→ **TASK ITEM**
Return a copy of every line in the records that includes the word "with".

Dataset records:
···
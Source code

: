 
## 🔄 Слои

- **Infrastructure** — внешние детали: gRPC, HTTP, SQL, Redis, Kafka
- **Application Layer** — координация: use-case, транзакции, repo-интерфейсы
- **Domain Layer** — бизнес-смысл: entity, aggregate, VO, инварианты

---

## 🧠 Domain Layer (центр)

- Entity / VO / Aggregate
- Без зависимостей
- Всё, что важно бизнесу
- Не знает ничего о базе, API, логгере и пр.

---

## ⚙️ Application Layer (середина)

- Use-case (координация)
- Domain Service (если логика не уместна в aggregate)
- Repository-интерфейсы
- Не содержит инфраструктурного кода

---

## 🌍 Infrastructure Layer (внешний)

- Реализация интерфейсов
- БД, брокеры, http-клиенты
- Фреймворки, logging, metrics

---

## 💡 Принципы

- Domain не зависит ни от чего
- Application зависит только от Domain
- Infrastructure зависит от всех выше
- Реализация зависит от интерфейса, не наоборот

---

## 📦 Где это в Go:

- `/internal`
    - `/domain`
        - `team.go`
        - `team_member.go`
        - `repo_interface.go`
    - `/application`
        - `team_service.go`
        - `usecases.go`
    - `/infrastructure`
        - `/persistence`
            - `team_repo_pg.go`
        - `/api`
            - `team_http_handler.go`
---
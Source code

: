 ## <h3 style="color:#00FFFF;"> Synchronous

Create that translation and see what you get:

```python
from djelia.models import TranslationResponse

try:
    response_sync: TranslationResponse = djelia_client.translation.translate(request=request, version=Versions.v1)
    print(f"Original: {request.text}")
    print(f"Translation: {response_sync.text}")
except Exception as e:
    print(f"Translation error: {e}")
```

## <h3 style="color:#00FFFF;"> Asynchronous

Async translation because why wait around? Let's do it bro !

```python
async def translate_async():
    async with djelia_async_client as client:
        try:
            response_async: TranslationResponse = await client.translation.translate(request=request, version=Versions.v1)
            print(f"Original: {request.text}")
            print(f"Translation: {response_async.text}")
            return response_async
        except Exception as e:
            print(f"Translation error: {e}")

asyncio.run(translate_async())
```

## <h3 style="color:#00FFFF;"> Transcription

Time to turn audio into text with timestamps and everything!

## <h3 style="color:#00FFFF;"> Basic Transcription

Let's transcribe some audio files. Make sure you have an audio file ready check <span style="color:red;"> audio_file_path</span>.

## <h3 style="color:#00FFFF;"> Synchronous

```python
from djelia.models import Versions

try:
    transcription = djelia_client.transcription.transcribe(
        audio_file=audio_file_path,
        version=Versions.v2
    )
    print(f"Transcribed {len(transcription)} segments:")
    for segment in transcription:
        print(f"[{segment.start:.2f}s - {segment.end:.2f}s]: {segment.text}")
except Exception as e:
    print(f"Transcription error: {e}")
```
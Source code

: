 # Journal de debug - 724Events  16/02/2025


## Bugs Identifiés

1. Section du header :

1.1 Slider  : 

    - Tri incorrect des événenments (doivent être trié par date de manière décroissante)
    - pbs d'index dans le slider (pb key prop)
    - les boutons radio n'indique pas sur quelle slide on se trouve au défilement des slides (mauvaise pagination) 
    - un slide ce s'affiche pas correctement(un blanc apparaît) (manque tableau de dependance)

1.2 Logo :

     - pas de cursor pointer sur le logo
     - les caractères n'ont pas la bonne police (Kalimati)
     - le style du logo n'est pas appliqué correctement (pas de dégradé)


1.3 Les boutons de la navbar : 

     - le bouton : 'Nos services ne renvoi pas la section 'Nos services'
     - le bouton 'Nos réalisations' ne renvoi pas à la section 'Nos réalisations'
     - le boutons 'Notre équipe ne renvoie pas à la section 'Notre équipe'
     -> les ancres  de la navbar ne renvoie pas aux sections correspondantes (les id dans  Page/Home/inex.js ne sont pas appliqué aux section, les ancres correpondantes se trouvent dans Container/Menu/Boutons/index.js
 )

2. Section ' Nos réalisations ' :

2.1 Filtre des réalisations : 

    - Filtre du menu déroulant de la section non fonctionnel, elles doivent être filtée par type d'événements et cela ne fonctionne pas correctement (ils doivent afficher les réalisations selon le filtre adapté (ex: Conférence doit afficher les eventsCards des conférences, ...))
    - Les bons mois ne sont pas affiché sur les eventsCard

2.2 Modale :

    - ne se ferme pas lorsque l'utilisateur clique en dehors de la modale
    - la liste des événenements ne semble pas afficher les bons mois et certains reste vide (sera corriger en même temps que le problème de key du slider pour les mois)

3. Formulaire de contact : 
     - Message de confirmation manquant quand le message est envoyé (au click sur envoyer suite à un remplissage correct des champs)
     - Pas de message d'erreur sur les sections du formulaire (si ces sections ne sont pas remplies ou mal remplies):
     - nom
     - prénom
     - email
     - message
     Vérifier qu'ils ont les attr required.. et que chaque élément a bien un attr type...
···
→ **EXPECTED OUTPUT**
    async with djelia_async_client as client:
Time to turn audio into text with timestamps and everything!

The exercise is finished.